The company also reported that, “monthly mobile text searches are up 40 percent year-over-year, with that figure climbing to 60 percent for visual searches,” and that “although 97 percent of searches are unbranded, 72 percent of Pinterest users say they have discovered new brands and services via Pinterest.” Hershey’s, Stainmaster, Target, Home Depot, Walgreens and Wayfair are among the brands using Pinterest’s search targeting tool that debuted in February.

Meanwhile, says TechCrunch, Google “gets more like Pinterest” via an upgrade of its Image Search visual search engine that “aims to connect web users with more than just a list of photos, as before.” Google will label its “newly augmented search results” with a badge “that categorizes the image you’re viewing, and includes text that clarifies the action you can take.”
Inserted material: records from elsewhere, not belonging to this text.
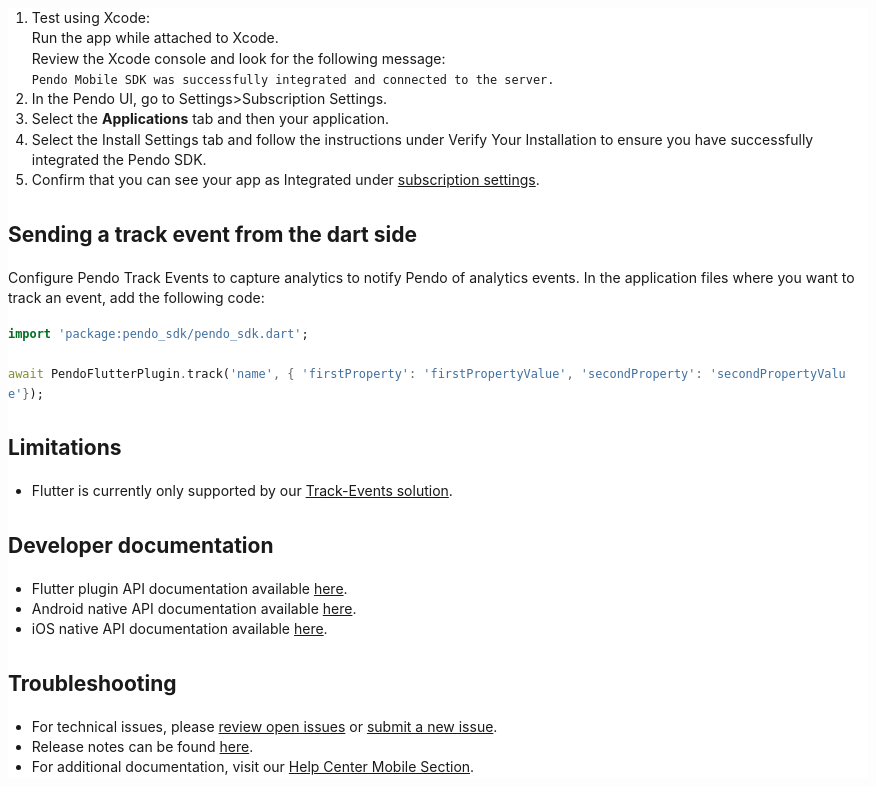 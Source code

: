 1. Test using Xcode:  
Run the app while attached to Xcode.  
Review the Xcode console and look for the following message:  
`Pendo Mobile SDK was successfully integrated and connected to the server.`
2. In the Pendo UI, go to Settings>Subscription Settings.
3. Select the **Applications** tab and then your application.
4. Select the Install Settings tab and follow the instructions under Verify Your Installation to ensure you have successfully integrated the Pendo SDK.
5. Confirm that you can see your app as Integrated under <a href="https://app.pendo.io/admin" target="_blank">subscription settings</a>.

## Sending a track event from the dart side

Configure Pendo Track Events to capture analytics to notify Pendo of analytics events. In the application files where you want to track an event, add the following code:

```dart
import 'package:pendo_sdk/pendo_sdk.dart';

await PendoFlutterPlugin.track('name', { 'firstProperty': 'firstPropertyValue', 'secondProperty': 'secondPropertyValue'});
```

## Limitations
- Flutter is currently only supported by our [Track-Events solution](https://support.pendo.io/hc/en-us/articles/360061487572-Pendo-for-Mobile-Track-Events-Solution).

## Developer documentation

- Flutter plugin API documentation available [here](/api-documentation/flutter-apis.md).
- Android native API documentation available [here](/api-documentation/native-android-apis.md).
- iOS native API documentation available [here](/api-documentation/native-ios-apis.md).


## Troubleshooting

- For technical issues, please [review open issues](https://github.com/pendo-io/pendo-mobile-sdk/issues) or [submit a new issue](https://github.com/pendo-io/pendo-mobile-sdk/issues).
- Release notes can be found [here](https://developers.pendo.io/category/mobile-sdk/).
- For additional documentation, visit our [Help Center Mobile Section](https://support.pendo.io/hc/en-us/categories/4403654621851-Mobile).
Depending on what the user searched for, a click on the badge could lead to a recipe, a product or shareable GIFs, for example. Google “says its algorithms will automatically identify and badge GIFs with no other further action needed on the part of the website owner,” but suggests that publishers add Recipe, Product or Video markups for relevant sites.

A Google Structure Data Testing Tool “will verify publishers’ web pages are free of errors, which will then allow them to be badged in new Image Search.”

TechCrunch notes that, “this is not the first time that Google has responded to Pinterest by upgrading its Image Search results to help users do more,” pointing to a “Similar Items” feature and the Android Search machine learning-powered app that identifies items in a photo, finds places to buy them and lists prices.